L’avènement de la 4ème révolution industrielle et la prééminence du numérique, de la data et de l’intelligence artificielle ont induit un remplacement progressif des travailleurs qualifiés ou non qualifiés par des robots dans les usines et des algorithmes dans les bureaux. C’est ce que déclare Mohamed Naceur AMMAR, ancien ministre tunisien des Technologies et de la Communication. Pour cet Ingénieur X-Mines ParisTech, PhD et Chairman of the Advisory Board de Pristini School of AI, le monde aborde un virage inédit en matière d’emplois.
Des études récentes ont montré que 85% des emplois de 2030 n’existent pas encore. Selon vous quels sont les métiers du futur d’une part et le futur des métiers d’autre part ?

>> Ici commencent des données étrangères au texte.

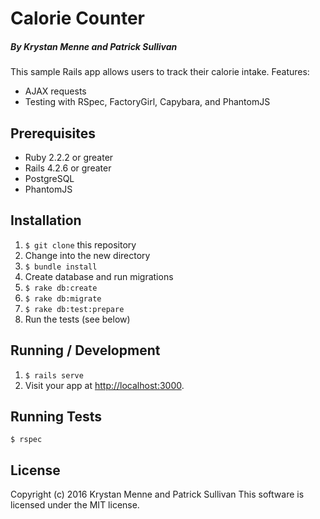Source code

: # Calorie Counter

##### By Krystan Menne and Patrick Sullivan

This sample Rails app allows users to track their calorie intake.
Features:
* AJAX requests
* Testing with RSpec, FactoryGirl, Capybara, and PhantomJS

## Prerequisites
* Ruby 2.2.2 or greater
* Rails 4.2.6 or greater
* PostgreSQL
* PhantomJS

## Installation
1. `$ git clone` this repository
1. Change into the new directory
1. `$ bundle install`
1. Create database and run migrations
  1. `$ rake db:create`
  1. `$ rake db:migrate`
  1. `$ rake db:test:prepare`
1. Run the tests (see below)

## Running / Development
1. `$ rails serve`
1. Visit your app at [http://localhost:3000](http://localhost:3000).

## Running Tests
`$ rspec`

## License
Copyright (c) 2016 Krystan Menne and Patrick Sullivan
This software is licensed under the MIT license.
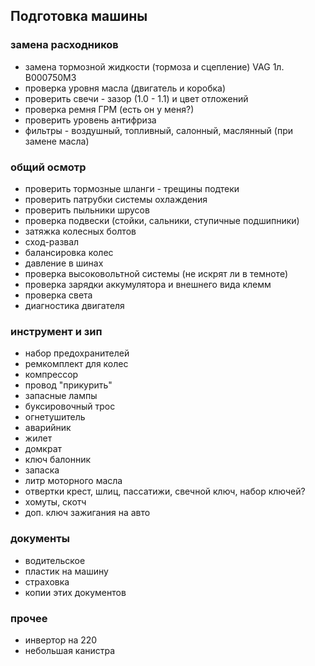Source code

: ## Подготовка машины

### замена расходников

* замена тормозной жидкости (тормоза и сцепление) VAG 1л. B000750M3
* проверка уровня масла (двигатель и коробка)
* проверить свечи - зазор (1.0 - 1.1) и цвет отложений
* проверка ремня ГРМ (есть он у меня?)
* проверить уровень антифриза
* фильтры - воздушный, топливный, салонный, маслянный (при замене масла)

### общий осмотр

* проверить тормозные шланги - трещины подтеки
* проверить патрубки системы охлаждения
* проверить пыльники шрусов
* проверка подвески (стойки, сальники, ступичные подшипники)
* затяжка колесных болтов
* сход-развал
* балансировка колес
* давление в шинах
* проверка высоковольтной системы (не искрят ли в темноте)
* проверка зарядки аккумулятора и внешнего вида клемм
* проверка света
* диагностика двигателя

### инструмент и зип

* набор предохранителей
* ремкомплект для колес
* компрессор
* провод "прикурить"
* запасные лампы
* буксировочный трос
* огнетушитель
* аварийник
* жилет
* домкрат
* ключ балонник
* запаска
* литр моторного масла
* отвертки крест, шлиц, пассатижи, свечной ключ, набор ключей?
* хомуты, скотч
* доп. ключ зажигания на авто

### документы

* водительское
* пластик на машину
* страховка
* копии этих документов

### прочее

* инвертор на 220
* небольшая канистра
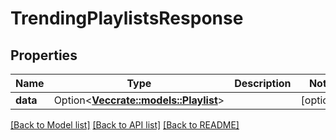 # TrendingPlaylistsResponse

## Properties

Name | Type | Description | Notes
------------ | ------------- | ------------- | -------------
**data** | Option<[**Vec<crate::models::Playlist>**](playlist.md)> |  | [optional]

[[Back to Model list]](../README.md#documentation-for-models) [[Back to API list]](../README.md#documentation-for-api-endpoints) [[Back to README]](../README.md)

En effet, de nombreuses études ont été menées à propos du futur du travail et de l’emploi. Qu’elles soient rétrospectives ou prospectives, ces études ont montré que l’impact des transformations en cours sur le monde du travail est sans précédent. Lors des trois révolutions industrielles précédentes, depuis la fin du 18e siècle et l’invention de la machine à vapeur jusqu’à la fin du 20e siècle, la création de nouveaux emplois l’a toujours emporté sur la destruction. A l’époque, on parlait de destruction créatrice pour reprendre un concept de J. Schumpeter dans le sens où le progrès technique et l’innovation étaient sources de création de nouveaux métiers qui compensaient voire dépassaient largement en nombre les emplois détruits. L’automatisation des processus de fabrication a certes éliminé certains postes de travail manuel, mais en même temps a engendré une croissance ayant permis la création de nombreux nouveaux postes dans un contexte de coexistence et de complémentarité entre l’homme et la machine.

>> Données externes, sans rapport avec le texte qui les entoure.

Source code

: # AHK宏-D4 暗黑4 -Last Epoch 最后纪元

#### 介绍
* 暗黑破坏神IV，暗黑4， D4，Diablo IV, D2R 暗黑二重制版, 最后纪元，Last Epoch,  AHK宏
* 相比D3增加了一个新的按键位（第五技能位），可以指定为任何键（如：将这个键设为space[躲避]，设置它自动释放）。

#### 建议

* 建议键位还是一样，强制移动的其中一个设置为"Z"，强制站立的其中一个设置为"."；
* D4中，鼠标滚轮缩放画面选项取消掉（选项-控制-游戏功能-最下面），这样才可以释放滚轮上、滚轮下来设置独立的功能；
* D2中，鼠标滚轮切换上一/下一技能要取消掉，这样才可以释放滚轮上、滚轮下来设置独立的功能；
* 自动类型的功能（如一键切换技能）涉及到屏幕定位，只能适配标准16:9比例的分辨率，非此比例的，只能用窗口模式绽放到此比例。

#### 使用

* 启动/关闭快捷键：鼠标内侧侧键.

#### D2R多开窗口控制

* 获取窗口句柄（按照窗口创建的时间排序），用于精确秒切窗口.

Ce qui est nouveau avec les transformations en cours depuis le début du 21e siècle est, d’une part, la fin du clivage manuel/intellectuel ou physique/cognitif dans les métiers présentant un grand risque de disparition, et le caractère ubiquitaire et multisectoriel des activités économiques impactées d’autre part. L’avènement de la 4ème révolution industrielle et la prééminence du numérique, de la data et de l’intelligence artificielle ont induit un remplacement progressif des travailleurs qualifiés ou non qualifiés par des robots dans les usines et des algorithmes dans les bureaux. Aussi bien les cols blancs que les cols bleus sont touchés par ce phénomène, ce qui a amené certains économistes et chercheurs à évoquer le risque d’un chômage technique de masse et à introduire le concept d’homme inutile.
Bien entendu les idées sont très controversées à ce sujet, entre un courant d’optimistes attachés mordicus à l’idée que si la croissance n’a pas de fin le travail non plus, et un courant de pessimistes qui vont jusqu’à préconiser la taxation des robots pour financer un revenu universel de subsistance pour les perdants de la révolution en cours. Cela étant, des recherches sérieuses récentes ont montré que 50% des métiers actuels dans l’industrie et dans les services présentent un risque élevé de disparition à l’horizon 2030-2040.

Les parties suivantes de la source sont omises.